Stored dataset items
_____
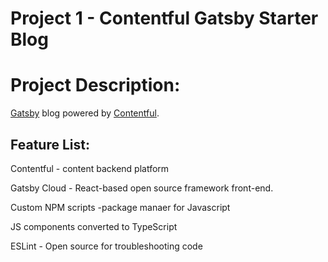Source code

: # Project 1 - Contentful Gatsby Starter Blog 
# Project Description:

 [Gatsby](http://gatsbyjs.com/) blog powered by [Contentful](https://www.contentful.com).


## Feature List:

Contentful - content backend platform

Gatsby Cloud - React-based open source framework front-end. 

Custom NPM scripts -package manaer for Javascript

JS components converted to TypeScript

ESLint - Open source for troubleshooting code
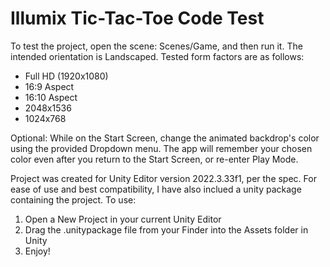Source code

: # Illumix Tic-Tac-Toe Code Test

To test the project, open the scene: Scenes/Game, and then run it. The intended orientation is Landscaped. Tested form factors are as follows:
- Full HD (1920x1080)
- 16:9 Aspect
- 16:10 Aspect
- 2048x1536
- 1024x768

Optional: While on the Start Screen, change the animated backdrop's color using the provided Dropdown menu. The app will remember your chosen color even after you return to the Start Screen, or re-enter Play Mode.

Project was created for Unity Editor version 2022.3.33f1, per the spec. For ease of use and best compatibility, I have also inclued a unity package containing the project. To use:
1. Open a New Project in your current Unity Editor
2. Drag the .unitypackage file from your Finder into the Assets folder in Unity
3. Enjoy!
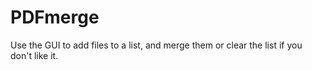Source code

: # PDFmerge
Use the GUI to add files to a list, and merge them or clear the list if you don't like it.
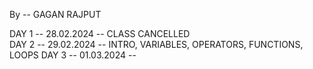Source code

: By -- GAGAN RAJPUT

DAY 1 -- 28.02.2024 -- CLASS CANCELLED                                               
                                                                                    DAY 2 -- 29.02.2024 -- INTRO, VARIABLES, OPERATORS, FUNCTIONS, LOOPS                                                                                                      DAY 3 -- 01.03.2024 -- 
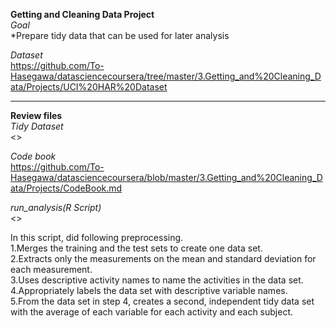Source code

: **Getting and Cleaning Data Project**  
*Goal*  
*Prepare tidy data that can be used for later analysis  

*Dataset*  
<https://github.com/To-Hasegawa/datasciencecoursera/tree/master/3.Getting_and%20Cleaning_Data/Projects/UCI%20HAR%20Dataset>  

***  
**Review files**  
*Tidy Dataset*  
<>  

*Code book*  
<https://github.com/To-Hasegawa/datasciencecoursera/blob/master/3.Getting_and%20Cleaning_Data/Projects/CodeBook.md>  

*run_analysis(R Script)*  
<>  

In this script, did following preprocessing.  
1.Merges the training and the test sets to create one data set.  
2.Extracts only the measurements on the mean and standard deviation for each measurement.  
3.Uses descriptive activity names to name the activities in the data set.  
4.Appropriately labels the data set with descriptive variable names.  
5.From the data set in step 4, creates a second, independent tidy data set with the average of each variable for each activity and each subject.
_____
Aim of the exercise: Make an exact copy of every entry above, minus the images.

Solution to the exercise:
Source code

: # Project 1 - Contentful Gatsby Starter Blog 
# Project Description:

 [Gatsby](http://gatsbyjs.com/) blog powered by [Contentful](https://www.contentful.com).


## Feature List:

Contentful - content backend platform

Gatsby Cloud - React-based open source framework front-end. 

Custom NPM scripts -package manaer for Javascript

JS components converted to TypeScript

ESLint - Open source for troubleshooting code
Source code

: # Illumix Tic-Tac-Toe Code Test

To test the project, open the scene: Scenes/Game, and then run it. The intended orientation is Landscaped. Tested form factors are as follows:
- Full HD (1920x1080)
- 16:9 Aspect
- 16:10 Aspect
- 2048x1536
- 1024x768

Optional: While on the Start Screen, change the animated backdrop's color using the provided Dropdown menu. The app will remember your chosen color even after you return to the Start Screen, or re-enter Play Mode.

Project was created for Unity Editor version 2022.3.33f1, per the spec. For ease of use and best compatibility, I have also inclued a unity package containing the project. To use:
1. Open a New Project in your current Unity Editor
2. Drag the .unitypackage file from your Finder into the Assets folder in Unity
3. Enjoy!
Source code

: # PDFmerge
Use the GUI to add files to a list, and merge them or clear the list if you don't like it.
Source code

: By -- GAGAN RAJPUT

DAY 1 -- 28.02.2024 -- CLASS CANCELLED                                               
                                                                                    DAY 2 -- 29.02.2024 -- INTRO, VARIABLES, OPERATORS, FUNCTIONS, LOOPS                                                                                                      DAY 3 -- 01.03.2024 -- 
Source code

: **Getting and Cleaning Data Project**  
*Goal*  
*Prepare tidy data that can be used for later analysis  

*Dataset*  
<https://github.com/To-Hasegawa/datasciencecoursera/tree/master/3.Getting_and%20Cleaning_Data/Projects/UCI%20HAR%20Dataset>  

***  
**Review files**  
*Tidy Dataset*  
<>  

*Code book*  
<https://github.com/To-Hasegawa/datasciencecoursera/blob/master/3.Getting_and%20Cleaning_Data/Projects/CodeBook.md>  

*run_analysis(R Script)*  
<>  

In this script, did following preprocessing.  
1.Merges the training and the test sets to create one data set.  
2.Extracts only the measurements on the mean and standard deviation for each measurement.  
3.Uses descriptive activity names to name the activities in the data set.  
4.Appropriately labels the data set with descriptive variable names.  
5.From the data set in step 4, creates a second, independent tidy data set with the average of each variable for each activity and each subject.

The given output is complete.